---- DATA FOR ANALYSIS

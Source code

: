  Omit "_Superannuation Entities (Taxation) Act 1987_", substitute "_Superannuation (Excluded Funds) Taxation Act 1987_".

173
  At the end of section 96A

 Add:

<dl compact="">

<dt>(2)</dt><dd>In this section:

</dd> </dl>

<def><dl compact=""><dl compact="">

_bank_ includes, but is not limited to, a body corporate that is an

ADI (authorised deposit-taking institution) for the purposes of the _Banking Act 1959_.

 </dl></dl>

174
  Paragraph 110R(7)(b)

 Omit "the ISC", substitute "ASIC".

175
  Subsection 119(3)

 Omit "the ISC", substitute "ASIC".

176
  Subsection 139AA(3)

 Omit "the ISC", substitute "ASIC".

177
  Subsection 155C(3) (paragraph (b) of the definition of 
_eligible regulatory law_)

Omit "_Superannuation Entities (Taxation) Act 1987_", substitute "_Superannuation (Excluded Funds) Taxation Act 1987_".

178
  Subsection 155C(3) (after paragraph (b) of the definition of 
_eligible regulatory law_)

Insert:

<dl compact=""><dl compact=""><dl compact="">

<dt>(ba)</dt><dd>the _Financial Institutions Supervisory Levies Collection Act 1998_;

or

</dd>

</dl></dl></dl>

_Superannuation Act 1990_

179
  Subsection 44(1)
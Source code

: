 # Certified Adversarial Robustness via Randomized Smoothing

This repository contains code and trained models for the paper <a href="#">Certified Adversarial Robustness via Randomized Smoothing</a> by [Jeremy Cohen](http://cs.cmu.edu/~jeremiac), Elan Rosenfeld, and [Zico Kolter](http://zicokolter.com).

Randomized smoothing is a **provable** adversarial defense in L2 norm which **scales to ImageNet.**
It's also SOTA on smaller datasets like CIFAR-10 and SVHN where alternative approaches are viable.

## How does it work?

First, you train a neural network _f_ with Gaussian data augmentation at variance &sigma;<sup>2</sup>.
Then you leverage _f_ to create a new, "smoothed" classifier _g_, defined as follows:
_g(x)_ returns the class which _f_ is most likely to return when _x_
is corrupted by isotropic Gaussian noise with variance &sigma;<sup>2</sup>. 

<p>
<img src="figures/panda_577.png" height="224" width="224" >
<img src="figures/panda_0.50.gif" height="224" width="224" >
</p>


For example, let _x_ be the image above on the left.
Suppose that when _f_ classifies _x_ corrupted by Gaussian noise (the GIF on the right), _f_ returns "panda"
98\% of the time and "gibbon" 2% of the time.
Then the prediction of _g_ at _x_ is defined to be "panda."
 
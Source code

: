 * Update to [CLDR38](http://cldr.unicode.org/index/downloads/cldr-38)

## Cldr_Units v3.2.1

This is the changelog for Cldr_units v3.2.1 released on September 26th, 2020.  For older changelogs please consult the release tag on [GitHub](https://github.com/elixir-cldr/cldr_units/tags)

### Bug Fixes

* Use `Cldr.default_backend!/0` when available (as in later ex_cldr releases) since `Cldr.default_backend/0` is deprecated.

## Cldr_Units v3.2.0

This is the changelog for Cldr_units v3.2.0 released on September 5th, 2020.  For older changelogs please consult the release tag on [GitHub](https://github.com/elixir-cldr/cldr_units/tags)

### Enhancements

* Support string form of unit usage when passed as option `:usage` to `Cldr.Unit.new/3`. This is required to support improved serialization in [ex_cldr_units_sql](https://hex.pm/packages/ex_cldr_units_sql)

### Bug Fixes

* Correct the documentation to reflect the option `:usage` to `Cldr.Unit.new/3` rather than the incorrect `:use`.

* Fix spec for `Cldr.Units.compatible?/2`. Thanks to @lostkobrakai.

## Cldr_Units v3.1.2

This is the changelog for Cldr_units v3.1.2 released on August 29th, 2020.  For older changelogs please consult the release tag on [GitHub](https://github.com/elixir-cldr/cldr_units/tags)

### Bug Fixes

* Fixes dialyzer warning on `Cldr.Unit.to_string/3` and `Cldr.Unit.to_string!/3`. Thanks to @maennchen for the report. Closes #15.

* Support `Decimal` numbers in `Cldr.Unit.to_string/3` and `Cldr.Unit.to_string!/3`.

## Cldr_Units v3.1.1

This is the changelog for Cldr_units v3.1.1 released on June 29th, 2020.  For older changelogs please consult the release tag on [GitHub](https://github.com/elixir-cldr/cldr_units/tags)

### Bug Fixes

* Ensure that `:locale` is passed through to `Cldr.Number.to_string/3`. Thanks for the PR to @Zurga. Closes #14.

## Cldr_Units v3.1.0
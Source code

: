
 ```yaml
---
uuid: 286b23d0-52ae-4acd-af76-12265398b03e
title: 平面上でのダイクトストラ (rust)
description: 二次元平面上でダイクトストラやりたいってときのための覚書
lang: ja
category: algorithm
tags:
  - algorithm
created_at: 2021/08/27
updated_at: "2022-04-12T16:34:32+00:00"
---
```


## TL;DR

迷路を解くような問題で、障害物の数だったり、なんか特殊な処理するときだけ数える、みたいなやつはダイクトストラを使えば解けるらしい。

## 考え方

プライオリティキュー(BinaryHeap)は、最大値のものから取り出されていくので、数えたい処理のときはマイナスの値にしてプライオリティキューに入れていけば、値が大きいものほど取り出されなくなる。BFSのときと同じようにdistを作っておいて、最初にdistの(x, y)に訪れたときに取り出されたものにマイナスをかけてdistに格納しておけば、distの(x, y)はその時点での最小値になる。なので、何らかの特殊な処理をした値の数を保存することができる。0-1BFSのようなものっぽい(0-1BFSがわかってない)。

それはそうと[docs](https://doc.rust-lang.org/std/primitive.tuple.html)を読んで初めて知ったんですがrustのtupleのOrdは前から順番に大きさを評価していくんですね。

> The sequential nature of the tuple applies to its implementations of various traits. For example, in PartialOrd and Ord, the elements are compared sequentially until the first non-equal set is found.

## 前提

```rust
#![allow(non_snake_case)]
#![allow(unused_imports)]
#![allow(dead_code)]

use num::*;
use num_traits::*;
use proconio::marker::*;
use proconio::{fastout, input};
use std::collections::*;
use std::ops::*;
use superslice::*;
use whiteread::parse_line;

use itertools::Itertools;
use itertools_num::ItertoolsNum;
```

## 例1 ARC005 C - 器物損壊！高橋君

--------

> TO DO:
Within the data above, pick out all lines holding the word "September".

> OUTPUT BELOW:
This is the changelog for Cldr_units v3.2.1 released on September 26th, 2020.  For older changelogs please consult the release tag on [GitHub](https://github.com/elixir-cldr/cldr_units/tags)
This is the changelog for Cldr_units v3.2.0 released on September 5th, 2020.  For older changelogs please consult the release tag on [GitHub](https://github.com/elixir-cldr/cldr_units/tags)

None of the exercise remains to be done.